- **Exercise details**
Every entry below must be repeated exactly; skip the pictures.

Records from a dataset

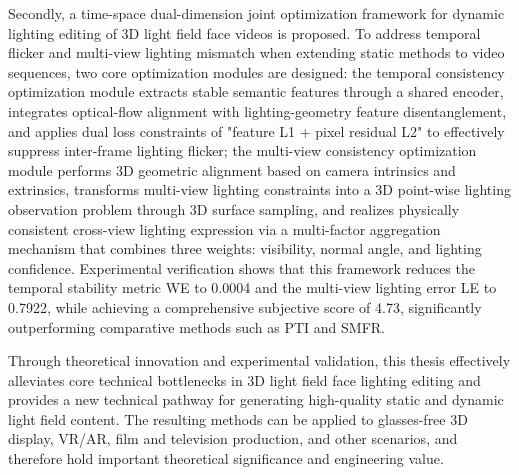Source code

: \begin{enabstract}
Secondly, a time-space dual-dimension joint optimization framework for dynamic lighting editing of 3D light field face videos is proposed. To address temporal flicker and multi-view lighting mismatch when extending static methods to video sequences, two core optimization modules are designed: the temporal consistency optimization module extracts stable semantic features through a shared encoder, integrates optical-flow alignment with lighting-geometry feature disentanglement, and applies dual loss constraints of "feature L1 + pixel residual L2" to effectively suppress inter-frame lighting flicker; the multi-view consistency optimization module performs 3D geometric alignment based on camera intrinsics and extrinsics, transforms multi-view lighting constraints into a 3D point-wise lighting observation problem through 3D surface sampling, and realizes physically consistent cross-view lighting expression via a multi-factor aggregation mechanism that combines three weights: visibility, normal angle, and lighting confidence. Experimental verification shows that this framework reduces the temporal stability metric WE to 0.0004 and the multi-view lighting error LE to 0.7922, while achieving a comprehensive subjective score of 4.73, significantly outperforming comparative methods such as PTI and SMFR.

Through theoretical innovation and experimental validation, this thesis effectively alleviates core technical bottlenecks in 3D light field face lighting editing and provides a new technical pathway for generating high-quality static and dynamic light field content. The resulting methods can be applied to glasses-free 3D display, VR/AR, film and television production, and other scenarios, and therefore hold important theoretical significance and engineering value.

\end{enabstract}
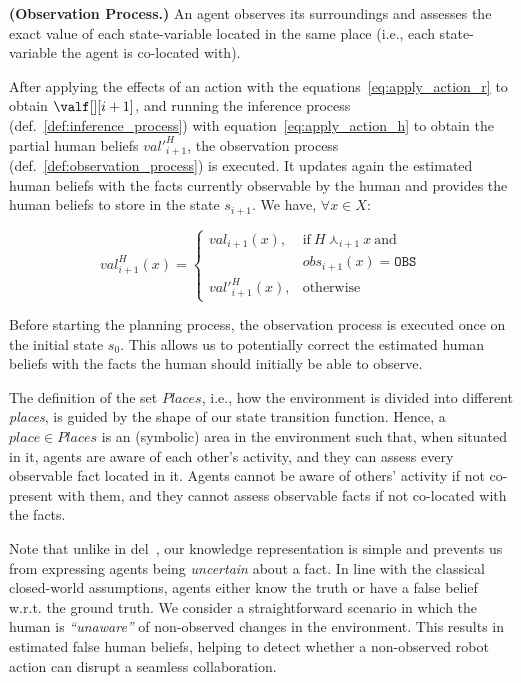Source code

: {\begin{definition} \label{def:observation_process}
    \textbf{(Observation Process.)} An agent observes its surroundings and assesses the exact value of each state-variable located in the same place (i.e., each state-variable the agent is co-located with).
\end{definition}

After applying the effects of an action with the equations~\ref{eq:apply_action_r} to obtain $\valf[][i+1]$, and running the inference process (def.~\ref{def:inference_process}) with equation~\ref{eq:apply_action_h} to obtain the partial human beliefs $val'^H_{i+1}$, the observation process (def.~\ref{def:observation_process}) is executed. It updates again the estimated human beliefs with the facts currently observable by the human and provides the human beliefs to store in the state $s_{i+1}$. We have, $\forall x \in X$:

\begin{equation}
val^H_{i+1}(x) = \left\{ 
\begin{array}{ll}
val_{i+1}(x), & \mbox{if}~ H \curlywedge_{i+1} x ~\mbox{and}~ \\
    & obs_{i+1}(x) = \texttt{OBS}\\
val'^H_{i+1}(x), & \mbox{otherwise}
\end{array}\right.
\end{equation}

Before starting the planning process, the observation process is executed once on the initial state $s_0$. This allows us to potentially correct the estimated human beliefs with the facts the human should initially be able to observe. 

The definition of the set $Places$, i.e., how the environment is divided into different \textit{places}, is guided by the shape of our state transition function. Hence, a $place \in Places$ is an (symbolic) area in the environment such that, when situated in it, agents are aware of each other's activity, and they can assess every observable fact located in it. Agents cannot be aware of others' activity if not co-present with them, and they cannot assess observable facts if not co-located with the facts.

Note that unlike in \acrshort{del}~\cite{KR2021-12}, our knowledge representation is simple and prevents us from expressing agents being \textit{uncertain} about a fact. 
In line with the classical closed-world assumptions, agents either know the truth or have a false belief w.r.t. the ground truth. 
We consider a straightforward scenario in which the human is \textit{``unaware''} of non-observed changes in the environment. 
This results in estimated false human beliefs, helping to detect whether a non-observed robot action can disrupt a seamless collaboration. 

}
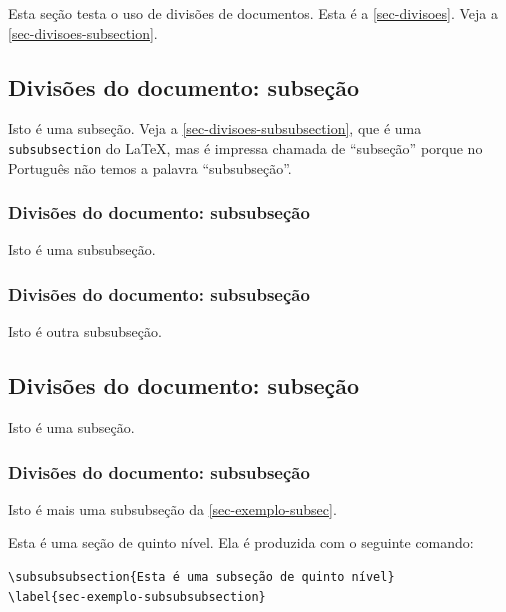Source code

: Esta seção testa o uso de divisões de documentos. Esta é a
\autoref{sec-divisoes}. Veja a \autoref{sec-divisoes-subsection}.

\subsection{Divisões do documento: subseção}\label{sec-divisoes-subsection}

Isto é uma subseção. Veja a \autoref{sec-divisoes-subsubsection}, que é uma
\texttt{subsubsection} do \LaTeX, mas é impressa chamada de ``subseção'' porque
no Português não temos a palavra ``subsubseção''.

\subsubsection{Divisões do documento: subsubseção}
\label{sec-divisoes-subsubsection}

Isto é uma subsubseção.

\subsubsection{Divisões do documento: subsubseção}

Isto é outra subsubseção.

\subsection{Divisões do documento: subseção}\label{sec-exemplo-subsec}

Isto é uma subseção.

\subsubsection{Divisões do documento: subsubseção}

Isto é mais uma subsubseção da \autoref{sec-exemplo-subsec}.


\label{sec-exemplo-subsubsubsection}

Esta é uma seção de quinto nível. Ela é produzida com o seguinte comando:

\begin{verbatim}
\subsubsubsection{Esta é uma subseção de quinto nível}
\label{sec-exemplo-subsubsubsection}
\end{verbatim}

\label{sec-exemplo-subsubsubsection-outro}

- **Completed task**
Source code

: \begin{enabstract}
Secondly, a time-space dual-dimension joint optimization framework for dynamic lighting editing of 3D light field face videos is proposed. To address temporal flicker and multi-view lighting mismatch when extending static methods to video sequences, two core optimization modules are designed: the temporal consistency optimization module extracts stable semantic features through a shared encoder, integrates optical-flow alignment with lighting-geometry feature disentanglement, and applies dual loss constraints of "feature L1 + pixel residual L2" to effectively suppress inter-frame lighting flicker; the multi-view consistency optimization module performs 3D geometric alignment based on camera intrinsics and extrinsics, transforms multi-view lighting constraints into a 3D point-wise lighting observation problem through 3D surface sampling, and realizes physically consistent cross-view lighting expression via a multi-factor aggregation mechanism that combines three weights: visibility, normal angle, and lighting confidence. Experimental verification shows that this framework reduces the temporal stability metric WE to 0.0004 and the multi-view lighting error LE to 0.7922, while achieving a comprehensive subjective score of 4.73, significantly outperforming comparative methods such as PTI and SMFR.

Through theoretical innovation and experimental validation, this thesis effectively alleviates core technical bottlenecks in 3D light field face lighting editing and provides a new technical pathway for generating high-quality static and dynamic light field content. The resulting methods can be applied to glasses-free 3D display, VR/AR, film and television production, and other scenarios, and therefore hold important theoretical significance and engineering value.

\end{enabstract}
Source code

: {\begin{definition} \label{def:observation_process}
    \textbf{(Observation Process.)} An agent observes its surroundings and assesses the exact value of each state-variable located in the same place (i.e., each state-variable the agent is co-located with).
\end{definition}

After applying the effects of an action with the equations~\ref{eq:apply_action_r} to obtain $\valf[][i+1]$, and running the inference process (def.~\ref{def:inference_process}) with equation~\ref{eq:apply_action_h} to obtain the partial human beliefs $val'^H_{i+1}$, the observation process (def.~\ref{def:observation_process}) is executed. It updates again the estimated human beliefs with the facts currently observable by the human and provides the human beliefs to store in the state $s_{i+1}$. We have, $\forall x \in X$:

\begin{equation}
val^H_{i+1}(x) = \left\{ 
\begin{array}{ll}
val_{i+1}(x), & \mbox{if}~ H \curlywedge_{i+1} x ~\mbox{and}~ \\
    & obs_{i+1}(x) = \texttt{OBS}\\
val'^H_{i+1}(x), & \mbox{otherwise}
\end{array}\right.
\end{equation}

Before starting the planning process, the observation process is executed once on the initial state $s_0$. This allows us to potentially correct the estimated human beliefs with the facts the human should initially be able to observe. 

The definition of the set $Places$, i.e., how the environment is divided into different \textit{places}, is guided by the shape of our state transition function. Hence, a $place \in Places$ is an (symbolic) area in the environment such that, when situated in it, agents are aware of each other's activity, and they can assess every observable fact located in it. Agents cannot be aware of others' activity if not co-present with them, and they cannot assess observable facts if not co-located with the facts.

Note that unlike in \acrshort{del}~\cite{KR2021-12}, our knowledge representation is simple and prevents us from expressing agents being \textit{uncertain} about a fact. 
In line with the classical closed-world assumptions, agents either know the truth or have a false belief w.r.t. the ground truth. 
We consider a straightforward scenario in which the human is \textit{``unaware''} of non-observed changes in the environment. 
This results in estimated false human beliefs, helping to detect whether a non-observed robot action can disrupt a seamless collaboration. 

}
Source code

: Esta seção testa o uso de divisões de documentos. Esta é a
\autoref{sec-divisoes}. Veja a \autoref{sec-divisoes-subsection}.

\subsection{Divisões do documento: subseção}\label{sec-divisoes-subsection}

Isto é uma subseção. Veja a \autoref{sec-divisoes-subsubsection}, que é uma
\texttt{subsubsection} do \LaTeX, mas é impressa chamada de ``subseção'' porque
no Português não temos a palavra ``subsubseção''.

\subsubsection{Divisões do documento: subsubseção}
\label{sec-divisoes-subsubsection}

Isto é uma subsubseção.

\subsubsection{Divisões do documento: subsubseção}

Isto é outra subsubseção.

\subsection{Divisões do documento: subseção}\label{sec-exemplo-subsec}

Isto é uma subseção.

\subsubsection{Divisões do documento: subsubseção}

Isto é mais uma subsubseção da \autoref{sec-exemplo-subsec}.


\label{sec-exemplo-subsubsubsection}

Esta é uma seção de quinto nível. Ela é produzida com o seguinte comando:

\begin{verbatim}
\subsubsubsection{Esta é uma subseção de quinto nível}
\label{sec-exemplo-subsubsubsection}
\end{verbatim}

\label{sec-exemplo-subsubsubsection-outro}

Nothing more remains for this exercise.